Comparison of different lightweighting materials.

To meet proposed US federal fuel-efficiency standards – 54.5 miles per gallon by 2025 (nearly double today’s standard) – the automotive industry is reducing the weight of its vehicles, largely by substituting lighter weight materials and through vehicle redesign.

For example, carbon fibre composites offer a 50-70% mass reduction over mild steel (the most used material in vehicles), and glass fibre composites a 25-35% reduction (see table).

A 10% reduction in mass translates into estimated fuel savings of 6-7%, explains NIST.

To reach the 2025 standard, car makers are aiming to cut from a few hundred pounds to upwards of half a ton off the weight of domestic light vehicles, now averaging almost 4000 lbs.

The better you understand the materials that you use, the better the design of the car and, ultimately, the better the car you build.
Tim Foecke, Director, NCAL

The NCAL specialises in measuring how new lightweighting materials are strained in response to the stresses of forming operations that shape the materials into hoods, fenders, door panels, floor pans and other parts.
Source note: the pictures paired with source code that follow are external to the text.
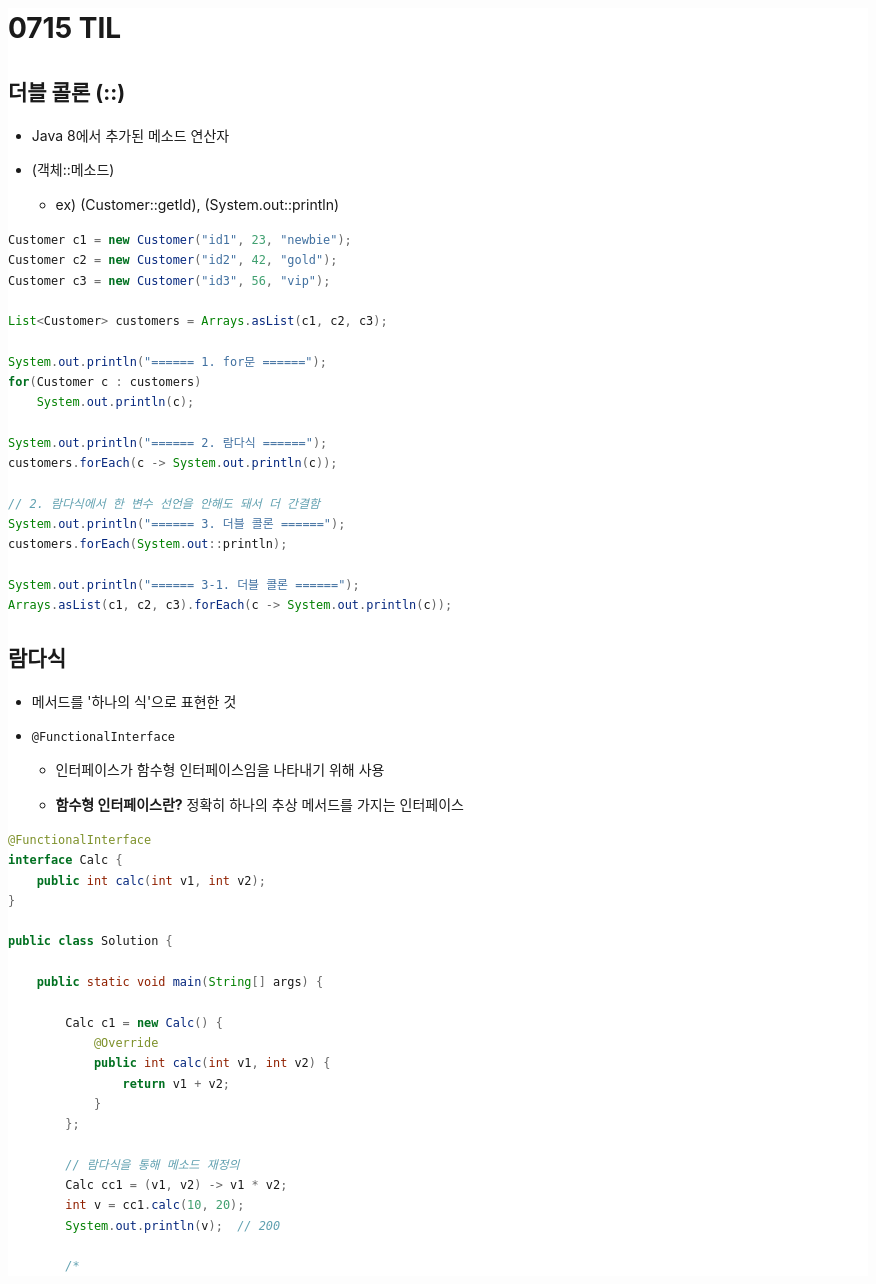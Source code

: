 # 0715 TIL

## 더블 콜론 (::)

- Java 8에서 추가된 메소드 연산자

- (객체::메소드)

  - ex) (Customer::getId), (System.out::println)

```java
Customer c1 = new Customer("id1", 23, "newbie");
Customer c2 = new Customer("id2", 42, "gold");
Customer c3 = new Customer("id3", 56, "vip");

List<Customer> customers = Arrays.asList(c1, c2, c3);

System.out.println("====== 1. for문 ======");
for(Customer c : customers)
    System.out.println(c);

System.out.println("====== 2. 람다식 ======");
customers.forEach(c -> System.out.println(c));

// 2. 람다식에서 한 변수 선언을 안해도 돼서 더 간결함
System.out.println("====== 3. 더블 콜론 ======");
customers.forEach(System.out::println);

System.out.println("====== 3-1. 더블 콜론 ======");
Arrays.asList(c1, c2, c3).forEach(c -> System.out.println(c));
```

## 람다식

- 메서드를 '하나의 식'으로 표현한 것

- `@FunctionalInterface`

  - 인터페이스가 함수형 인터페이스임을 나타내기 위해 사용

  - <b>함수형 인터페이스란?</b> 정확히 하나의 추상 메서드를 가지는 인터페이스

```java
@FunctionalInterface
interface Calc {
	public int calc(int v1, int v2);
}

public class Solution {

	public static void main(String[] args) {

		Calc c1 = new Calc() {
			@Override
			public int calc(int v1, int v2) {
				return v1 + v2;
			}
		};

        // 람다식을 통해 메소드 재정의
		Calc cc1 = (v1, v2) -> v1 * v2;
		int v = cc1.calc(10, 20);
		System.out.println(v);  // 200

        /*
```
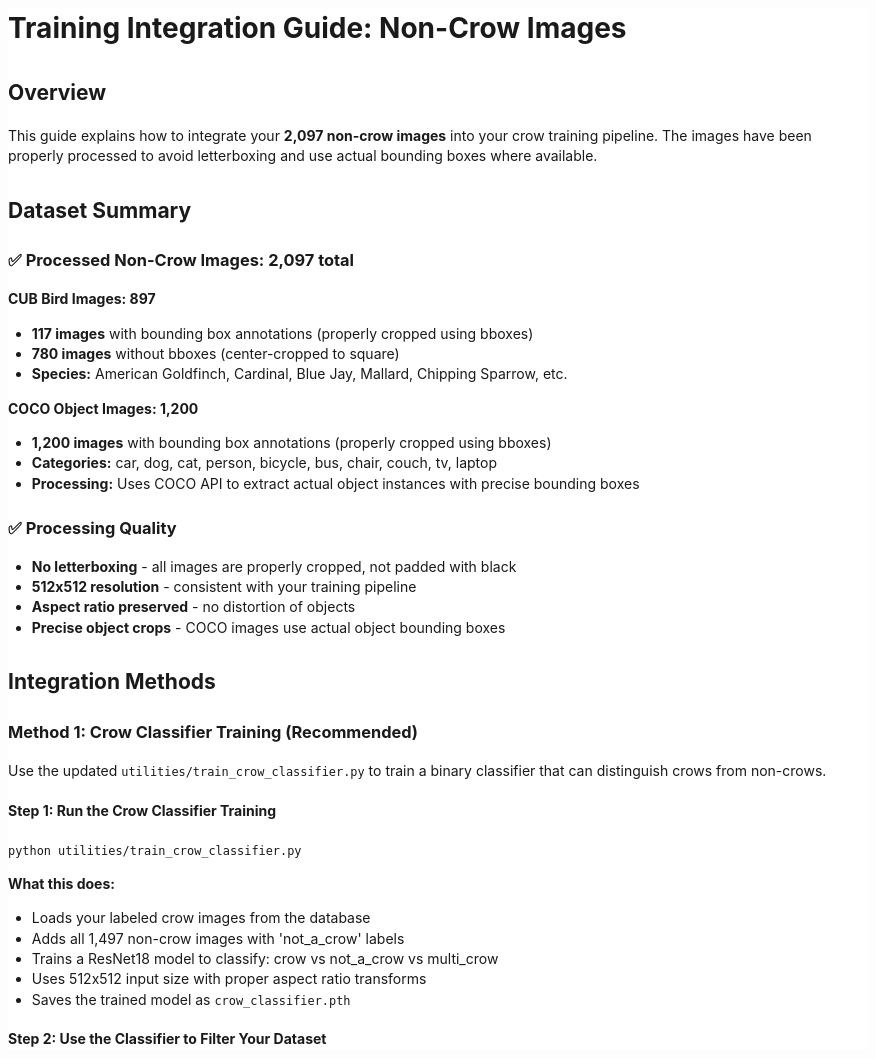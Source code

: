 # Training Integration Guide: Non-Crow Images

## Overview

This guide explains how to integrate your **2,097 non-crow images** into your crow training pipeline. The images have been properly processed to avoid letterboxing and use actual bounding boxes where available.

## Dataset Summary

### ✅ Processed Non-Crow Images: 2,097 total

**CUB Bird Images: 897**
- **117 images** with bounding box annotations (properly cropped using bboxes)
- **780 images** without bboxes (center-cropped to square)
- **Species:** American Goldfinch, Cardinal, Blue Jay, Mallard, Chipping Sparrow, etc.

**COCO Object Images: 1,200**
- **1,200 images** with bounding box annotations (properly cropped using bboxes)
- **Categories:** car, dog, cat, person, bicycle, bus, chair, couch, tv, laptop
- **Processing:** Uses COCO API to extract actual object instances with precise bounding boxes

### ✅ Processing Quality
- **No letterboxing** - all images are properly cropped, not padded with black
- **512x512 resolution** - consistent with your training pipeline
- **Aspect ratio preserved** - no distortion of objects
- **Precise object crops** - COCO images use actual object bounding boxes

## Integration Methods

### Method 1: Crow Classifier Training (Recommended)

Use the updated `utilities/train_crow_classifier.py` to train a binary classifier that can distinguish crows from non-crows.

#### Step 1: Run the Crow Classifier Training

```bash
python utilities/train_crow_classifier.py
```

**What this does:**
- Loads your labeled crow images from the database
- Adds all 1,497 non-crow images with 'not_a_crow' labels
- Trains a ResNet18 model to classify: crow vs not_a_crow vs multi_crow
- Uses 512x512 input size with proper aspect ratio transforms
- Saves the trained model as `crow_classifier.pth`

#### Step 2: Use the Classifier to Filter Your Dataset
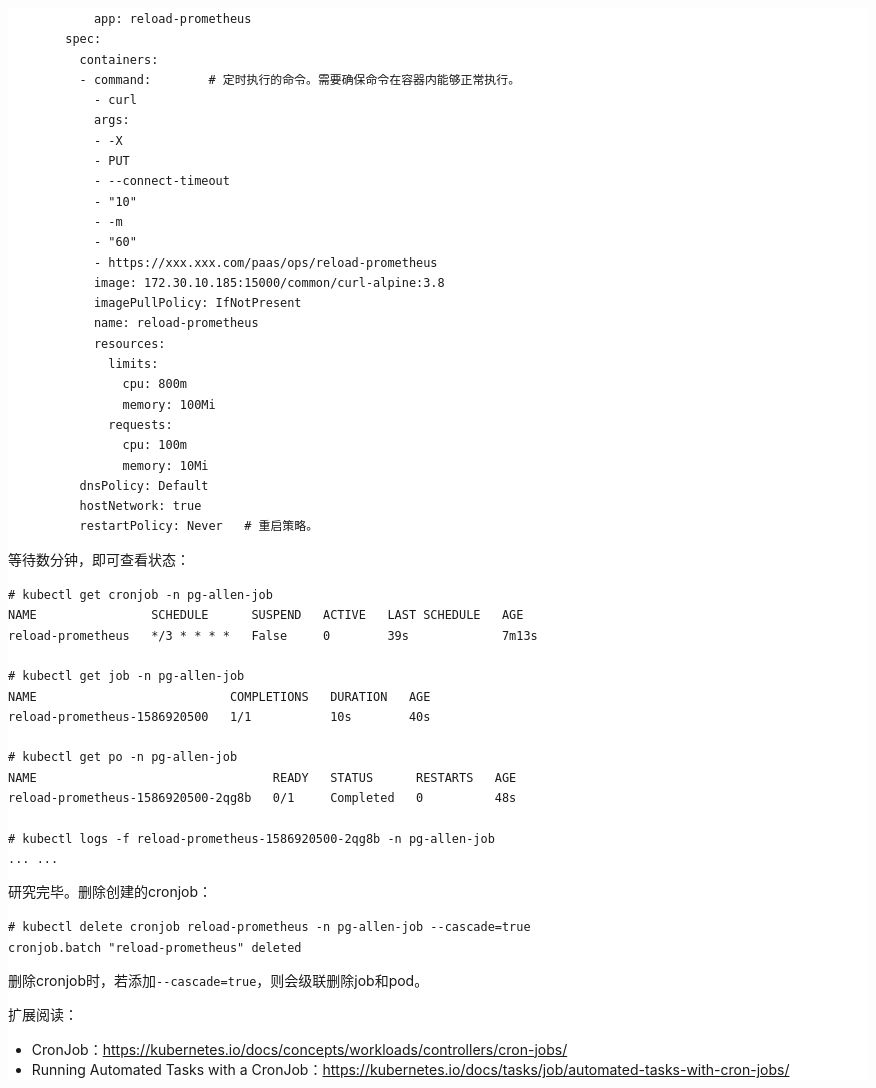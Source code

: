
 ```
            app: reload-prometheus
        spec:
          containers:
          - command:        # 定时执行的命令。需要确保命令在容器内能够正常执行。
            - curl
            args:
            - -X
            - PUT
            - --connect-timeout
            - "10"
            - -m
            - "60"
            - https://xxx.xxx.com/paas/ops/reload-prometheus
            image: 172.30.10.185:15000/common/curl-alpine:3.8
            imagePullPolicy: IfNotPresent
            name: reload-prometheus
            resources:
              limits:
                cpu: 800m
                memory: 100Mi
              requests:
                cpu: 100m
                memory: 10Mi
          dnsPolicy: Default
          hostNetwork: true
          restartPolicy: Never   # 重启策略。
```



等待数分钟，即可查看状态：

```
# kubectl get cronjob -n pg-allen-job
NAME                SCHEDULE      SUSPEND   ACTIVE   LAST SCHEDULE   AGE
reload-prometheus   */3 * * * *   False     0        39s             7m13s

# kubectl get job -n pg-allen-job
NAME                           COMPLETIONS   DURATION   AGE
reload-prometheus-1586920500   1/1           10s        40s

# kubectl get po -n pg-allen-job
NAME                                 READY   STATUS      RESTARTS   AGE
reload-prometheus-1586920500-2qg8b   0/1     Completed   0          48s

# kubectl logs -f reload-prometheus-1586920500-2qg8b -n pg-allen-job
... ...
```



研究完毕。删除创建的cronjob：

```
# kubectl delete cronjob reload-prometheus -n pg-allen-job --cascade=true
cronjob.batch "reload-prometheus" deleted
```

删除cronjob时，若添加``--cascade=true``，则会级联删除job和pod。



扩展阅读：

* CronJob：https://kubernetes.io/docs/concepts/workloads/controllers/cron-jobs/
* Running Automated Tasks with a CronJob：https://kubernetes.io/docs/tasks/job/automated-tasks-with-cron-jobs/





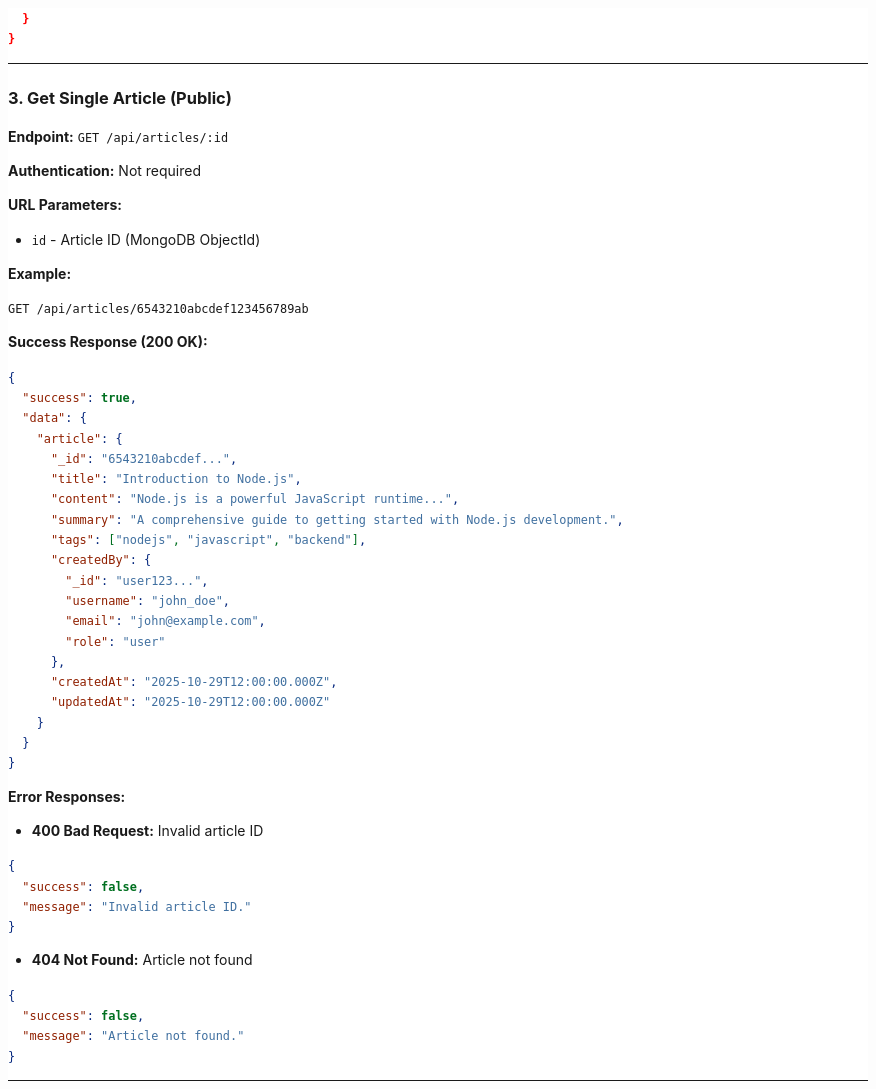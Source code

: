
 ```json
  }
}
```

---

### 3. Get Single Article (Public)

**Endpoint:** `GET /api/articles/:id`

**Authentication:** Not required

**URL Parameters:**
- `id` - Article ID (MongoDB ObjectId)

**Example:**
```
GET /api/articles/6543210abcdef123456789ab
```

**Success Response (200 OK):**
```json
{
  "success": true,
  "data": {
    "article": {
      "_id": "6543210abcdef...",
      "title": "Introduction to Node.js",
      "content": "Node.js is a powerful JavaScript runtime...",
      "summary": "A comprehensive guide to getting started with Node.js development.",
      "tags": ["nodejs", "javascript", "backend"],
      "createdBy": {
        "_id": "user123...",
        "username": "john_doe",
        "email": "john@example.com",
        "role": "user"
      },
      "createdAt": "2025-10-29T12:00:00.000Z",
      "updatedAt": "2025-10-29T12:00:00.000Z"
    }
  }
}
```

**Error Responses:**

- **400 Bad Request:** Invalid article ID
```json
{
  "success": false,
  "message": "Invalid article ID."
}
```

- **404 Not Found:** Article not found
```json
{
  "success": false,
  "message": "Article not found."
}
```

---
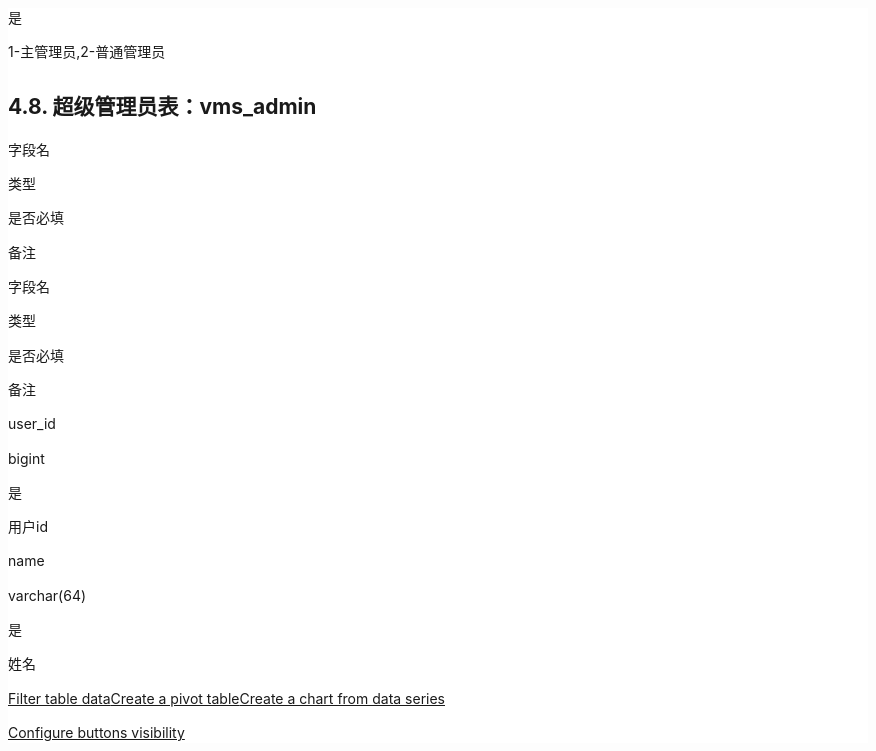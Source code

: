 是

1-主管理员,2-普通管理员

4.8. 超级管理员表：vms\_admin
----------------------

字段名

类型

是否必填

备注

字段名

类型

是否必填

备注

user\_id

bigint

是

用户id

name

varchar(64)

是

姓名

[Filter table data](#)[Create a pivot table](#)[Create a chart from data series](#)

[Configure buttons visibility](/users/tfac-settings.action)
It also studies how the materials will hold up in collisions, which is strongly influenced by material type and part shape.

Every gram counts

Car companies aim to exploit every cost-effective opportunity to reduce weight and, with it, fuel consumption. So that auto makers are beginning to “manage by the gram,” according to one industry source.

“We are lightweighting every aspect – body, chassis, interior and powertrain,” says Cedric Xia, materials scientist at Ford’s Research & Innovation Center.

In particular, “lightweight materials are important for reducing the mass of the body of the vehicle, which opens the way to other weight-saving strategies,” he explains.

Lighter bodies, he adds, mean that car manufacturers can downsize other parts of vehicles, from batteries, engines and transmissions to brakes and tyres.

Unfortunately, the new materials options rarely behave predictably and are more complex in chemical composition and internal structure than mild steel, the auto industry’s material of choice for about a century.

“There can be lots of problems,” says Xia, who ranks difficulties in controlling dimensional accuracy at the top.

And if the materials don’t behave as desired, manufacturing costs can soar, hiking the final price of vehicles.

The NCAL aims to address this issue by delivering reliable materials data, improved measurement capabilities, test methods and better understanding of the underlying mechanisms at work as a particular material is stressed – during manufacturing or a collision. NCAL partners include car companies, steel, aluminium and polymer composite suppliers, national laboratories, and universities.

Collaboration is essential

“The auto industry is working with a sense of urgency. Collaboration is essential,” says Tim Foecke, Director of NCAL.

“Companies don’t have the time to solve the problem multiple times by working on their own. They’ve come together to meet this shared challenge. With our partners, we want to help them tackle it and solve the problem so they can move on to compete.”

NIST is an agency of the US Department of Commerce.